#### [Your goal]
The records below are to be transcribed exactly from their first line to the line that has "3. All'apertura del", inclusive, with every picture omitted.

----- Record extracts

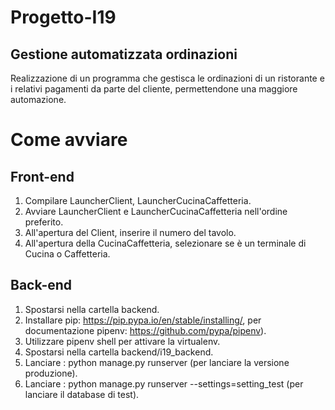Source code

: # Progetto-I19

## Gestione automatizzata ordinazioni

Realizzazione di un programma che gestisca le ordinazioni di un ristorante e i relativi pagamenti da parte del cliente, permettendone una maggiore automazione.

# Come avviare
## Front-end

1. Compilare LauncherClient, LauncherCucinaCaffetteria. 
2. Avviare LauncherClient e LauncherCucinaCaffetteria nell'ordine preferito. 
3. All'apertura del Client, inserire il numero del tavolo. 
4. All'apertura della CucinaCaffetteria, selezionare se è un terminale di Cucina o Caffetteria. 
## Back-end

1. Spostarsi nella cartella backend.
2. Installare pip: https://pip.pypa.io/en/stable/installing/, per documentazione pipenv: https://github.com/pypa/pipenv).
3. Utilizzare pipenv shell per attivare la virtualenv.
3. Spostarsi nella cartella backend/i19_backend.
4. Lanciare : python manage.py runserver (per lanciare la versione produzione).
5. Lanciare : python manage.py runserver --settings=setting_test (per lanciare il database di test).
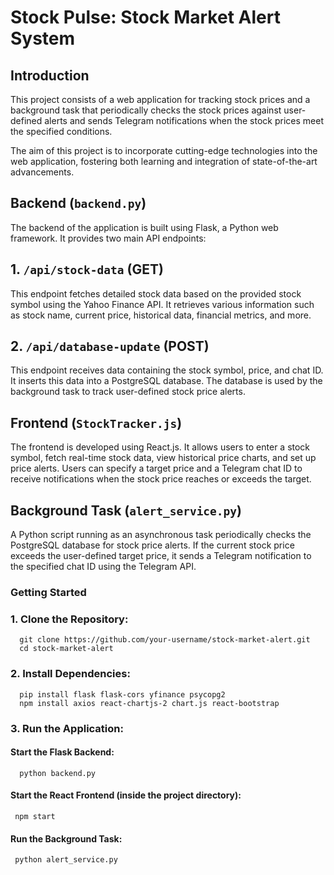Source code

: # Stock Pulse: Stock Market Alert System

## Introduction

This project consists of a web application for tracking stock prices and a background task that periodically checks the stock prices against user-defined alerts and sends Telegram notifications when the stock prices meet the specified conditions.

The aim of this project is to incorporate cutting-edge technologies into the web application, fostering both learning and integration of state-of-the-art advancements.

## Backend (`backend.py`)

The backend of the application is built using Flask, a Python web framework. It provides two main API endpoints:

## 1. `/api/stock-data` (GET)

This endpoint fetches detailed stock data based on the provided stock symbol using the Yahoo Finance API. It retrieves various information such as stock name, current price, historical data, financial metrics, and more.

## 2. `/api/database-update` (POST)

This endpoint receives data containing the stock symbol, price, and chat ID. It inserts this data into a PostgreSQL database. The database is used by the background task to track user-defined stock price alerts.

## Frontend (`StockTracker.js`)

The frontend is developed using React.js. It allows users to enter a stock symbol, fetch real-time stock data, view historical price charts, and set up price alerts. Users can specify a target price and a Telegram chat ID to receive notifications when the stock price reaches or exceeds the target.

## Background Task (`alert_service.py`)

A Python script running as an asynchronous task periodically checks the PostgreSQL database for stock price alerts. If the current stock price exceeds the user-defined target price, it sends a Telegram notification to the specified chat ID using the Telegram API.

### Getting Started

### 1. **Clone the Repository:**
      git clone https://github.com/your-username/stock-market-alert.git
      cd stock-market-alert
### 2. **Install Dependencies:**
      pip install flask flask-cors yfinance psycopg2
      npm install axios react-chartjs-2 chart.js react-bootstrap
### 3. Run the Application:
#### Start the Flask Backend:
      python backend.py
#### Start the React Frontend (inside the project directory):
     npm start
#### Run the Background Task:
     python alert_service.py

----------

#### [Answer box]
Source code

: # Progetto-I19

## Gestione automatizzata ordinazioni

Realizzazione di un programma che gestisca le ordinazioni di un ristorante e i relativi pagamenti da parte del cliente, permettendone una maggiore automazione.

# Come avviare
## Front-end

1. Compilare LauncherClient, LauncherCucinaCaffetteria. 
2. Avviare LauncherClient e LauncherCucinaCaffetteria nell'ordine preferito. 
3. All'apertura del Client, inserire il numero del tavolo. 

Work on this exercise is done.